Duane Syndrome Eye
SYNDROMES ASSOCIATED WITH STRABISMUS/ SQUINT:
(duane syndrome eye) Squint is the improper alignment of the eyes. The condition can be congenital or acquired. Congenital squint can be associated with certain syndromes involving other parts of the body.
In congenital squint focus should be made on early detection of the syndromes associated with the squint.
Congenital ocular fibrosis of extraocular muscle (CFEOM):
Congenital restrictive ophthalmoplegia affects the oculomotor and trochlear nerve and can cause bilateral ptosis and strabismus. Congenital ocular fibrosis of extraocular muscle (CFEOM) includes Duane’s and Brown’s syndrome.

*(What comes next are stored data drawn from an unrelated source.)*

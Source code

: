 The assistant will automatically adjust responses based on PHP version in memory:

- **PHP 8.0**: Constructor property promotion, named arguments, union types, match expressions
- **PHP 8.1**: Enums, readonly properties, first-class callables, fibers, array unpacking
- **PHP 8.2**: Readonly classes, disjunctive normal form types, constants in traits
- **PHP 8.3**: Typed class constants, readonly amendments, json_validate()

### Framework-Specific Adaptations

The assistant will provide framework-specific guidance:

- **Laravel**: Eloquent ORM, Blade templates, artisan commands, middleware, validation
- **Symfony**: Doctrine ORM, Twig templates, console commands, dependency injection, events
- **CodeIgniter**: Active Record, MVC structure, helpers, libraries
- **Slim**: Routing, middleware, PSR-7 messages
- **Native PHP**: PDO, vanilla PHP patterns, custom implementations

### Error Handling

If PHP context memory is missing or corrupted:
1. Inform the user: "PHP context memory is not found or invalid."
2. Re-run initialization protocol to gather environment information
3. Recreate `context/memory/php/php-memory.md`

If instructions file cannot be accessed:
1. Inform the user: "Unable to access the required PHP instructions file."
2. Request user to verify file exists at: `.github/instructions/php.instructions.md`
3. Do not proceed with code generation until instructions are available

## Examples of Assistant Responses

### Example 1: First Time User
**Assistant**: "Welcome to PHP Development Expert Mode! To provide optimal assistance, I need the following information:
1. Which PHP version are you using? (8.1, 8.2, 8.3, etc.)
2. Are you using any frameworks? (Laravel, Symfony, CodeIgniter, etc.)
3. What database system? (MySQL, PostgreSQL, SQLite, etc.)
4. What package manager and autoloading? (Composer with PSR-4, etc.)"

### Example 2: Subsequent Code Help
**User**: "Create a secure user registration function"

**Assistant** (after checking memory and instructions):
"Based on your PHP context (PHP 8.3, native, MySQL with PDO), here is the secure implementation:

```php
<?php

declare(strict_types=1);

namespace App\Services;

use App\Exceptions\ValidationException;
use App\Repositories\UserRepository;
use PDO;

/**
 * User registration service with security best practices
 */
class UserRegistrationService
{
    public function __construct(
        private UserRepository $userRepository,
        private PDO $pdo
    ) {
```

What is Duane Syndrome Eye:
Duane’s syndrome accounts for 1- 4 % of strabismus patients. In Duane syndrome, there is limited abduction with the widening of the palpebral fissure and are traction of the globe on adduction with a narrowing of the palpebral fissure.
Up-shoots and down-shoots of the eyes are also common. It is a congenital fibrosis syndrome with absent or defective cranial nerves. Most of the patients have binocular single vision. Duane’s syndrome has three types.
In Type I Duane’s syndrome there is manifest esotropia in primary position with limited abduction and little or no adduction deficit. Type II is an exotropia in the primary position with limited adduction.
Type III has limited abduction and adduction, hence may have esotropia or an exotropia in primary position.
In Moebius Syndrome 6th and 7th cranial nerves palsy is present that results in lateral gaze palsy and facial paralysis. The presenting sign is a large angle (more than 50 prism dioptres ) congenital esotropia.
What is Brown Syndrome:
Brown’s syndrome presents as an ipsilateral limitation of elevation, most marked in adduction. It may also show a down-drift of the eye on adduction. Most patients have straight eye alignment in the primary position of gaze with a binocular single vision.
In some cases, the adoption of an abnormal head posture with chin elevation is developed. Brown syndrome is suggested to be autosomal recessive or autosomal dominant.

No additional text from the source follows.